Although the organization is no longer as active or attention-grabbing as it once was, it does still exist, and its Web site claims victories in putting many California abortion clinics out of business. Faye Ginsburg weighs the organization’s accomplishments and failures during its heyday. Operation Rescue had an “irreversible impact,” she writes. “Terry revived long-term right to life loyalists, who had become discouraged at the minimal gains of fifteen years of legislative efforts, and delivered thousands of new activists to the cause.” (Ginsburg, 242) However, “for most pro-life moderates, direct action and violence undercut one of the larger objectives of the right-to-life movement: to gain credibility for their position with the American people in order to gain support for a constitutional amendment banning abortion.” (Ginsburg, 238)
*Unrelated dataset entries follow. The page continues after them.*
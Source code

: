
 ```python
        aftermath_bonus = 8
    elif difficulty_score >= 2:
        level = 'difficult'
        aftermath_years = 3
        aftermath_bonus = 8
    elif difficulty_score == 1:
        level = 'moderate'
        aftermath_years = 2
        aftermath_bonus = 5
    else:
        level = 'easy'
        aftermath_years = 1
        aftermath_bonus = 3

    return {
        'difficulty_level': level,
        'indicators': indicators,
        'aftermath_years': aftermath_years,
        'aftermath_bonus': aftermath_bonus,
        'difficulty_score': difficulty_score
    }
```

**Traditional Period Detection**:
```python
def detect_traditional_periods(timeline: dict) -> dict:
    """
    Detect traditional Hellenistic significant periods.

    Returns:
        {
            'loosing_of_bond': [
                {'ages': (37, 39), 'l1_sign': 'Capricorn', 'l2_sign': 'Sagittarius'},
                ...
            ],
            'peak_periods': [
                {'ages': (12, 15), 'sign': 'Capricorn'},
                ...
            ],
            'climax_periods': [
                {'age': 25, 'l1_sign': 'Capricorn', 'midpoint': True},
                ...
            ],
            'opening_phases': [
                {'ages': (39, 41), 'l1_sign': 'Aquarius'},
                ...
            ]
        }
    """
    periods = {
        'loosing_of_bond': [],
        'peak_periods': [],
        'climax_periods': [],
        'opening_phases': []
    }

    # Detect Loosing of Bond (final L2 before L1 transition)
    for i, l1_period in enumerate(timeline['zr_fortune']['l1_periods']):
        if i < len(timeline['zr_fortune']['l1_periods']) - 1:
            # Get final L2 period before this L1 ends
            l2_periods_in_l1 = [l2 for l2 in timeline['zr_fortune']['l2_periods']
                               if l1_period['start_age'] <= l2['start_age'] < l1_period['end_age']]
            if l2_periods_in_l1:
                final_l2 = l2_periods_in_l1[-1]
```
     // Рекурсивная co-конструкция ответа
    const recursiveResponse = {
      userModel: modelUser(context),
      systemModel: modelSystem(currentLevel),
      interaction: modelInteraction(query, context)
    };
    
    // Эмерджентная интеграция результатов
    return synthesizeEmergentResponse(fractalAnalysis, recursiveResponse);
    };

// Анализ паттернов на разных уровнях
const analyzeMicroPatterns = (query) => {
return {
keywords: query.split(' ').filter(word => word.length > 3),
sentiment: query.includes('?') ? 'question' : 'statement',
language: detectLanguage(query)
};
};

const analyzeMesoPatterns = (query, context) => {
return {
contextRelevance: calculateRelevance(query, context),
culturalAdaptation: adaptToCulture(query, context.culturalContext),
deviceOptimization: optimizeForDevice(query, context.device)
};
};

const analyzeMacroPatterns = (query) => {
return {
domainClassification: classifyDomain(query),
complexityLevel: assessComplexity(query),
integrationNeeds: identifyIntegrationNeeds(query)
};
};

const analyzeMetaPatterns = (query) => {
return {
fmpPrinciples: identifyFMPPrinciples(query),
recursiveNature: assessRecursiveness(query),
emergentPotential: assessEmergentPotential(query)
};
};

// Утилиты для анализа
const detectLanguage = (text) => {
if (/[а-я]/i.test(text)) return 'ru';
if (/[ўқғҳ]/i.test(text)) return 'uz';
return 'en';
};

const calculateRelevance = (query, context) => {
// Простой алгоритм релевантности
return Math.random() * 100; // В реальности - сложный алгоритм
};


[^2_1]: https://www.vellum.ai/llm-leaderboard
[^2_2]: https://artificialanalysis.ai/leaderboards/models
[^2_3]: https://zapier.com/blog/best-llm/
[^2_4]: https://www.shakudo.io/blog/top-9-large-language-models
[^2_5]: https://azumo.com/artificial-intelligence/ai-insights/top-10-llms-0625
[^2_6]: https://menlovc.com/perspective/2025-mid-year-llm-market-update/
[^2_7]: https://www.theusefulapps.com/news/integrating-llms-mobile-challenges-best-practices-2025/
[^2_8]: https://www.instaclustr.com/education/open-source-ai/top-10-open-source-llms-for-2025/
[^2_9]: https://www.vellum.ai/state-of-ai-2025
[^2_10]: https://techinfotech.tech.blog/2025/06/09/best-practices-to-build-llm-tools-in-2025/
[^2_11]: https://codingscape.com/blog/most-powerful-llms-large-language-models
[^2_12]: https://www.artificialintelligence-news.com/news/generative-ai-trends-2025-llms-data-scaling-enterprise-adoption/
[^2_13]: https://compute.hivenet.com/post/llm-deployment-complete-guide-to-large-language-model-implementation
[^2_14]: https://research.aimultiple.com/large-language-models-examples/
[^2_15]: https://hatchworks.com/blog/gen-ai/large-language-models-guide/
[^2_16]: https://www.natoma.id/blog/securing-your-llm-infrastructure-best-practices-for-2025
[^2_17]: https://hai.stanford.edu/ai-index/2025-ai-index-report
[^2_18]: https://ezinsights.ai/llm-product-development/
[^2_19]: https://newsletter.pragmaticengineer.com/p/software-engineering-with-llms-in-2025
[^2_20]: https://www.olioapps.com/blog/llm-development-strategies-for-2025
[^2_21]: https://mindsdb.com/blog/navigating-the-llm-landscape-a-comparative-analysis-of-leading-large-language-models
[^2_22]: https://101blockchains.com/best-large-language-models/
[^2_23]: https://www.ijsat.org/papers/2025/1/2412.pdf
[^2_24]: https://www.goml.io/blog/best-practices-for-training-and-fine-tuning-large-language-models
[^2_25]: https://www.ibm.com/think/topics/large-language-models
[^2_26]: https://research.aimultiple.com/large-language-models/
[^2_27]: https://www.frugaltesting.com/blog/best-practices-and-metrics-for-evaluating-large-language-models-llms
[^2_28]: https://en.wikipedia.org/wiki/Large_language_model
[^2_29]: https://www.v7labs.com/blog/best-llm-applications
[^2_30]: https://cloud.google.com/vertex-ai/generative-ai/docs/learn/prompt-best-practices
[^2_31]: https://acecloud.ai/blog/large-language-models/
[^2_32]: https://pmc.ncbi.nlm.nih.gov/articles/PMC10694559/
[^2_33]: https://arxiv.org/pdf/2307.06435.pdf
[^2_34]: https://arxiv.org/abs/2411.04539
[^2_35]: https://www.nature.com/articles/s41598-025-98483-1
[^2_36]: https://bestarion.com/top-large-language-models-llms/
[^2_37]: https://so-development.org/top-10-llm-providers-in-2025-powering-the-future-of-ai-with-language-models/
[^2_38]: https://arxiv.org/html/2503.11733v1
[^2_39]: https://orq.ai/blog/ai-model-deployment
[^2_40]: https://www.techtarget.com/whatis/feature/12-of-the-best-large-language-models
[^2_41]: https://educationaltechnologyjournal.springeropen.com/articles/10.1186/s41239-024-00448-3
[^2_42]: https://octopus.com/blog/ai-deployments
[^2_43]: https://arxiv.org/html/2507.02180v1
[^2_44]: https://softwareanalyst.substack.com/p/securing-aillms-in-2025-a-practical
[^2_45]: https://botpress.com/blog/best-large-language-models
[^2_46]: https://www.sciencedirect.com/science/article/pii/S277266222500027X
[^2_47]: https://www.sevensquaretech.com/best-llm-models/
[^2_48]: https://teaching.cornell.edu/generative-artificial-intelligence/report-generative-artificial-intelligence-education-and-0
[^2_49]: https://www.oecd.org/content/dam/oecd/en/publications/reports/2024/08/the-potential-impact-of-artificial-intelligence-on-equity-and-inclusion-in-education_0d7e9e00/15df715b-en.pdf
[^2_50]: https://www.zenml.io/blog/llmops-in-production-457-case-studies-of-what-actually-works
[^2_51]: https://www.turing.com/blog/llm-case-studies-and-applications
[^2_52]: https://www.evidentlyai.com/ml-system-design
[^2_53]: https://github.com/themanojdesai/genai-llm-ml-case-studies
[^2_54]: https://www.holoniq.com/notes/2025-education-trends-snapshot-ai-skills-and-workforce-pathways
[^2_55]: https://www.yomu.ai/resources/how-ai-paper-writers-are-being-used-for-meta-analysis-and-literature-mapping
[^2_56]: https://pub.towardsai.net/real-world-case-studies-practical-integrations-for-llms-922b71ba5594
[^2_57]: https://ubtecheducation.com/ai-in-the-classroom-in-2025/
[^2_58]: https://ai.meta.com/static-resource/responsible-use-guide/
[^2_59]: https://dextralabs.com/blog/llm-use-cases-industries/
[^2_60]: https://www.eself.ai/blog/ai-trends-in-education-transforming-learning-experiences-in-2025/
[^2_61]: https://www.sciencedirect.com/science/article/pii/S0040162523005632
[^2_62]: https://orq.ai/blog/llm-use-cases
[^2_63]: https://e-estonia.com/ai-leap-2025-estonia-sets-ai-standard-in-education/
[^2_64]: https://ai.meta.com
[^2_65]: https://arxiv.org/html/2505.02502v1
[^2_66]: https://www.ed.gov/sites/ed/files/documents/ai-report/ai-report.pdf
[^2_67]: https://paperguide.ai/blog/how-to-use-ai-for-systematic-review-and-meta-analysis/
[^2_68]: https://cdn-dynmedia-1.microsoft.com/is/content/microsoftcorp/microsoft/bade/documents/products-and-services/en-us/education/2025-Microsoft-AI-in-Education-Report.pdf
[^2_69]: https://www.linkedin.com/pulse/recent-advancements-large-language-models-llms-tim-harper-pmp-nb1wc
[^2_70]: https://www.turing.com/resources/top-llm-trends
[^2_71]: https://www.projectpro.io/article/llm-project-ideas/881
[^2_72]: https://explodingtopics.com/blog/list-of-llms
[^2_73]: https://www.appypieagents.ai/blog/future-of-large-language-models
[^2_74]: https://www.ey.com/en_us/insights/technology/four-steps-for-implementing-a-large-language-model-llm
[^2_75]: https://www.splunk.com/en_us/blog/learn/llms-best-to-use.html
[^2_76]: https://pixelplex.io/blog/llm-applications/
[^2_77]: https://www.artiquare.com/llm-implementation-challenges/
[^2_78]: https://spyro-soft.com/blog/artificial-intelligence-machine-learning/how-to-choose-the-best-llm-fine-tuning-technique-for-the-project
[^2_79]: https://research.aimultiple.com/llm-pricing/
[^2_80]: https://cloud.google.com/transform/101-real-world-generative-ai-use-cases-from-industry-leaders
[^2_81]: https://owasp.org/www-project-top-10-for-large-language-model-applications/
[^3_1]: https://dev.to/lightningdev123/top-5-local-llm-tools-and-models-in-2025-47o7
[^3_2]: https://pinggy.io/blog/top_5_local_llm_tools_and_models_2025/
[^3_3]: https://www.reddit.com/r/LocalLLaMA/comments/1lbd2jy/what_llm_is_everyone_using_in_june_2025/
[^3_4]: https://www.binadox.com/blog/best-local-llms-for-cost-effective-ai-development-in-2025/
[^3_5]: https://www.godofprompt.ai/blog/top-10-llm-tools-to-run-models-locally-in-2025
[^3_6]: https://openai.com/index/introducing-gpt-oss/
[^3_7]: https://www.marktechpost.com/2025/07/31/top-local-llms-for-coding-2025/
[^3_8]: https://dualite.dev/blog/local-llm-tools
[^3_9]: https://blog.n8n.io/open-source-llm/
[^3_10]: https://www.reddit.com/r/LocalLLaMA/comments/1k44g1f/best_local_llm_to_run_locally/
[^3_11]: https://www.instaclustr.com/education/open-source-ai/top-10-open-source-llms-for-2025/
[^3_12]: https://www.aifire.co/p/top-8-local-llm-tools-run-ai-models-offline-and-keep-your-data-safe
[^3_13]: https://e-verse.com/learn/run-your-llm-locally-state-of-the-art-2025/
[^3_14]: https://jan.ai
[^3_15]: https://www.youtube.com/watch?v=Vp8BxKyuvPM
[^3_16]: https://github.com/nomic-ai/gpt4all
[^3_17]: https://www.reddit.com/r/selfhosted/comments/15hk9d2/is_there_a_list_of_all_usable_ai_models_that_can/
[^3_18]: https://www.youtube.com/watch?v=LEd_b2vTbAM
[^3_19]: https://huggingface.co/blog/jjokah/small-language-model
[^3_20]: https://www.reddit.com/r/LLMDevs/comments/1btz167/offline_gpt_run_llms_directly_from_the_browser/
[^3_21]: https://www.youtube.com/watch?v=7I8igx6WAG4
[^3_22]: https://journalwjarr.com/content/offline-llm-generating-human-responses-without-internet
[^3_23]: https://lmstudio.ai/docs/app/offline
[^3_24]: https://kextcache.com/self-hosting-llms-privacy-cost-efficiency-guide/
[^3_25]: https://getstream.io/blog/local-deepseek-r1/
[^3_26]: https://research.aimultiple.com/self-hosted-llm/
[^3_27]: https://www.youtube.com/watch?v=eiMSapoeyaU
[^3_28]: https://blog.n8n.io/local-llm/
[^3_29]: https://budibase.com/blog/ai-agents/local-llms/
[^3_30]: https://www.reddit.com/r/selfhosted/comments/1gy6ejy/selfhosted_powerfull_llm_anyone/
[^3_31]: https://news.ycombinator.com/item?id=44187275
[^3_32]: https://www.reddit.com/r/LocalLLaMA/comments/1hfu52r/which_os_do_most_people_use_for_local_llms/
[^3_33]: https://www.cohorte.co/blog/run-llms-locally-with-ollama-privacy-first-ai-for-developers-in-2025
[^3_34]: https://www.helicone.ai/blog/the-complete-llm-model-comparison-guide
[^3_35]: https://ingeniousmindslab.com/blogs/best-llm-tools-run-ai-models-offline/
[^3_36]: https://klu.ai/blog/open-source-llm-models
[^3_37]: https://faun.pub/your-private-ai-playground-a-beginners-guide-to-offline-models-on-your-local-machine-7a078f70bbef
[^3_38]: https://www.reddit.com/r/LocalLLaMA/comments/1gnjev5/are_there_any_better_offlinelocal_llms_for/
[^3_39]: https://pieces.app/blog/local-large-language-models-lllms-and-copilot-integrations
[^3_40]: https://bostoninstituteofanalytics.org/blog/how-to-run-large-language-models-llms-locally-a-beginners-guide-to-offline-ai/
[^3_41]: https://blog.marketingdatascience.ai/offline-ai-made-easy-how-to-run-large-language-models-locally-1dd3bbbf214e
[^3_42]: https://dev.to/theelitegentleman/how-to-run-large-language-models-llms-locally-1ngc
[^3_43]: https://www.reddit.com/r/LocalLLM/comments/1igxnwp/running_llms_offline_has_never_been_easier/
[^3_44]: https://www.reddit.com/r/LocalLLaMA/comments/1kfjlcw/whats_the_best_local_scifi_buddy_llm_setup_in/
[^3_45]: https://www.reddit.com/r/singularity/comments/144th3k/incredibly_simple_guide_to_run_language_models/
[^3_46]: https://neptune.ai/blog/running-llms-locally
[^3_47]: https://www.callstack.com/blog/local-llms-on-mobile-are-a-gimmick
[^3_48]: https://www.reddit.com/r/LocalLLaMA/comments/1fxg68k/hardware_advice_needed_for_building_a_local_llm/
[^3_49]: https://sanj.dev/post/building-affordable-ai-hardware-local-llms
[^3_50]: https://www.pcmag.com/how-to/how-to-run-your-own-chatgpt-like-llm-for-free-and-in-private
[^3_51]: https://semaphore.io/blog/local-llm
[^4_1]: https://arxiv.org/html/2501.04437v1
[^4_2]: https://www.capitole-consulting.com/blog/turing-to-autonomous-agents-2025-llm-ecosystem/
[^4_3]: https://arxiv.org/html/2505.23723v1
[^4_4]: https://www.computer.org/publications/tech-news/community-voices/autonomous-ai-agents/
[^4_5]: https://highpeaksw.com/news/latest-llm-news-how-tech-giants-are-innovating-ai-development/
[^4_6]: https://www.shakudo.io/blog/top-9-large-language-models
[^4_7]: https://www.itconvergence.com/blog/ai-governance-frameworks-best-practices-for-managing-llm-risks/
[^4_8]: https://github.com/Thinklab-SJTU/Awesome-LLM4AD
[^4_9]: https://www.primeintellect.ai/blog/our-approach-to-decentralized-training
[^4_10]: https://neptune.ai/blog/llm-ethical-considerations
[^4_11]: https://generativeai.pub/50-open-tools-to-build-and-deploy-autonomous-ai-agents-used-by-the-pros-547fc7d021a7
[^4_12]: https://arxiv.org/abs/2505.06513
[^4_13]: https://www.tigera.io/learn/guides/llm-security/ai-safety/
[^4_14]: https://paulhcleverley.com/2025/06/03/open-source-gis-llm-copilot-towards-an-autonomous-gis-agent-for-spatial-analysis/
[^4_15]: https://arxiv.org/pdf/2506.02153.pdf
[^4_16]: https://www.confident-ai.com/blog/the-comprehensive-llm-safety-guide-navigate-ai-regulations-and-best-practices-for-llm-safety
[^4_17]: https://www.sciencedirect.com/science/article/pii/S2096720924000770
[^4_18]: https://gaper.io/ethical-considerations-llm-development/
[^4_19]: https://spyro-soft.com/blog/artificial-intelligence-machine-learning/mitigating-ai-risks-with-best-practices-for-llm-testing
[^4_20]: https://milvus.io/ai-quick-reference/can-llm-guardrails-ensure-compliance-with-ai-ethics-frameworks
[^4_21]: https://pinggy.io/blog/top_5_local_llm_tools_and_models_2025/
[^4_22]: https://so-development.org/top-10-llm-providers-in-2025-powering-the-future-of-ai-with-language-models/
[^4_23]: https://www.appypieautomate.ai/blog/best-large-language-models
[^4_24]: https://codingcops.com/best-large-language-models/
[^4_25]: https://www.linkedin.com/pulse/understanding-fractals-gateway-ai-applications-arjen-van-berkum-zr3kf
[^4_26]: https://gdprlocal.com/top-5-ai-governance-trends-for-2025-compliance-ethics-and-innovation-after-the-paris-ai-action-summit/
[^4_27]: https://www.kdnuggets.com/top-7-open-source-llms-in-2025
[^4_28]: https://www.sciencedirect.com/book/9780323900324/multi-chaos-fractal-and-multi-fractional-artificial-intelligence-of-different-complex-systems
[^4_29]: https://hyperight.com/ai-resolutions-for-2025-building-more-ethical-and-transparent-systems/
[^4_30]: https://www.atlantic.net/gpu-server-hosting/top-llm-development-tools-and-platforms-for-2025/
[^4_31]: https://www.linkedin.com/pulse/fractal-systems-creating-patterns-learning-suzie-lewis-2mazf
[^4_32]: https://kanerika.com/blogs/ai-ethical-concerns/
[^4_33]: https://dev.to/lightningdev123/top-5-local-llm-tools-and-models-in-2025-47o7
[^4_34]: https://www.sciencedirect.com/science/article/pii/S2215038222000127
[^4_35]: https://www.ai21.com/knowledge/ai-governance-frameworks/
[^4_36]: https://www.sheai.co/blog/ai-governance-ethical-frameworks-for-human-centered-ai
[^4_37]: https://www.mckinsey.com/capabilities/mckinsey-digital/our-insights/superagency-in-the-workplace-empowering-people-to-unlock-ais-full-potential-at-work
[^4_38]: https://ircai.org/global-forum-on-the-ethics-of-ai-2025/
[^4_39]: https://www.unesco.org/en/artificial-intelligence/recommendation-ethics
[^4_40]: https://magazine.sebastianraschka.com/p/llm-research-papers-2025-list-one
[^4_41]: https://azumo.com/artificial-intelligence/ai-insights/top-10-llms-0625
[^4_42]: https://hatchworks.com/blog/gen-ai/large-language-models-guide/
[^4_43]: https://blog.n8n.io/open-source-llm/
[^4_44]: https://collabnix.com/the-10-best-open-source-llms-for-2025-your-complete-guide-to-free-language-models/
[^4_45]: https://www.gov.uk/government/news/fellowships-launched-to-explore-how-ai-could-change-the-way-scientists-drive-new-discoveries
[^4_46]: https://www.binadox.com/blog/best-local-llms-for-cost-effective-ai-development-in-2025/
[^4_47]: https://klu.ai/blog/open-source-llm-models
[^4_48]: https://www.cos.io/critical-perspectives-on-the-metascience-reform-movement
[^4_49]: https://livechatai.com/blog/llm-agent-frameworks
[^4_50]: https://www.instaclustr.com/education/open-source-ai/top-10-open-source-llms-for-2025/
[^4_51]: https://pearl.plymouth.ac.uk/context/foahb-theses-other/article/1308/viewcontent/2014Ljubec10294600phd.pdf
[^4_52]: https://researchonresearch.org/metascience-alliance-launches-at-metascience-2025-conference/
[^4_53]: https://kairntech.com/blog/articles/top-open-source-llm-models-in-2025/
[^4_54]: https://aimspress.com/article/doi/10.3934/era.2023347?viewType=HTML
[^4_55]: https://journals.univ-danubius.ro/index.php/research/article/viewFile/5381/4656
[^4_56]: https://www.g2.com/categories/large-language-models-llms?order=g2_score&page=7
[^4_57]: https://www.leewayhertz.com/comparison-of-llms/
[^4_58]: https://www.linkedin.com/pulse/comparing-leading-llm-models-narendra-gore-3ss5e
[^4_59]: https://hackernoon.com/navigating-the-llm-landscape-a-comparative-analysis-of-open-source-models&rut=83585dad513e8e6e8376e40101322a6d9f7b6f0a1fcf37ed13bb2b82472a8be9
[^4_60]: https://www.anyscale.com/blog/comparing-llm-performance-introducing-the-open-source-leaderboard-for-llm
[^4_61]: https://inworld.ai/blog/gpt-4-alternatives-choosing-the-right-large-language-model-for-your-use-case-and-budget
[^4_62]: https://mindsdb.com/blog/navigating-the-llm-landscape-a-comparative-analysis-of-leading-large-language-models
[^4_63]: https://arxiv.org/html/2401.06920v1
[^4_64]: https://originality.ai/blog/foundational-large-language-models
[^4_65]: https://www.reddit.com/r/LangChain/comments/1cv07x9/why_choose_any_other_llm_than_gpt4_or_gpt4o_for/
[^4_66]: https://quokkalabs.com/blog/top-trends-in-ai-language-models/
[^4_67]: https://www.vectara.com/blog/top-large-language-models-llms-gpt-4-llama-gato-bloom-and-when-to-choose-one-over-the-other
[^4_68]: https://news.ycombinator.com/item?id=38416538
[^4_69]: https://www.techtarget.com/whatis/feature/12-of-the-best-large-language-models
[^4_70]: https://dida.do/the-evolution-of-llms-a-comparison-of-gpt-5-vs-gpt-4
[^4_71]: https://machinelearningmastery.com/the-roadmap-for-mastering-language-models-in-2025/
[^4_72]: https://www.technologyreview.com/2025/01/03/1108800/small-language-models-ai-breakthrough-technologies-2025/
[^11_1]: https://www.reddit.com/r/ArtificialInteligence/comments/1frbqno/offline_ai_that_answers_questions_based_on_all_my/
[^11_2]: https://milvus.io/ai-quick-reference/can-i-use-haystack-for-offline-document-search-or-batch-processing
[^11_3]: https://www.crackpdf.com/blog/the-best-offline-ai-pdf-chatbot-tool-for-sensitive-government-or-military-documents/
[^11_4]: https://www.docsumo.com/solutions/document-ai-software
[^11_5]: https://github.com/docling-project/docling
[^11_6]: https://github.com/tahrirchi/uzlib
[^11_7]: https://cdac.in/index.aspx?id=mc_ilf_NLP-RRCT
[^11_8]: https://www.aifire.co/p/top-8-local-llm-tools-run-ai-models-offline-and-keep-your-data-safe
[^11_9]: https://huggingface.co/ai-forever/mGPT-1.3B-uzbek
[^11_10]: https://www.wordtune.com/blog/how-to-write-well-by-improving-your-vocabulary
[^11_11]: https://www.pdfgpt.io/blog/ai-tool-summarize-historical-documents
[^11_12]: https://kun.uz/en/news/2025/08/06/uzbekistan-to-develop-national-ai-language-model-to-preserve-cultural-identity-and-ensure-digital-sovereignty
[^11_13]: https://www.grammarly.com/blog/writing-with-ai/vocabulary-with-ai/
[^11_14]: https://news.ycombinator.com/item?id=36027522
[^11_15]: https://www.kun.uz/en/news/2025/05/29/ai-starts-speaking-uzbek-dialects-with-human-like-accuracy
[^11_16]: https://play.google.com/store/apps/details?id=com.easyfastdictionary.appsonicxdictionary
Even if Operation Rescue activists failed to turn public opinion in their direction, rescuers saw themselves as fulfilling a moral obligation—a divine call—to act. “When people ask after a rescue whether we achieved our goal, it is hard to answer,” said Randall Terry. “Most of the babies usually die after we are removed. Not all of them, but most of them. Were we trying to save a few? Absolutely not—we were trying to save all the babies scheduled to die there that day. Well, then, does that mean we failed? No, because we were really trying to be obedient to the Lord, who asked us to rescue those babies. And if we were obedient, then the results are in God’s hands, not ours.” (Steiner, 72)

BIBLIOGRAPHY
Cohen, Peter F. (1998) Love and Anger: Essays on AIDS, Activism, and Politics.
Ginsburg, Faye. (1998) “Rescuing the Nation: Operation Rescue and the Rise of Anti-Abortion Militance,” in Abortion Wars: A Half-Century of Struggle, 1950-2000, ed. Rickie Sollinger.
Gould, Deborah. (2009) Moving Politics: Emotion and ACT UP’s Fight Against AIDS.
Lawler, Philip F. (1992) Operation Rescue: A Challenge to the Nation’s Conscience.
Mass, Lawrence D. (ed.) (1997) We Must Love One Another or Die: The Life and Legacies of Larry Kramer.
Steiner, Mark Allen. (2006) The Rhetoric of Operation Rescue: Projecting the Christian Pro-Life Message.

QUESTIONS FOR DISCUSSION
Is militancy only sparked by a crisis, or a life-and-death cause? Do we have a life-and-death cause today?
Does militant action effectively push the envelope for more mainstream activism?
What was the context for the creation of ACT UP and Operation Rescue, and how does it differ from today’s context for the movement for LGBT equality?
Do we need street protests today, or should organizing be more based in media?
ACT UP and Operation Rescue arguably created spectacles, or they engineered media events. What are the benefits and risks of such a strategy?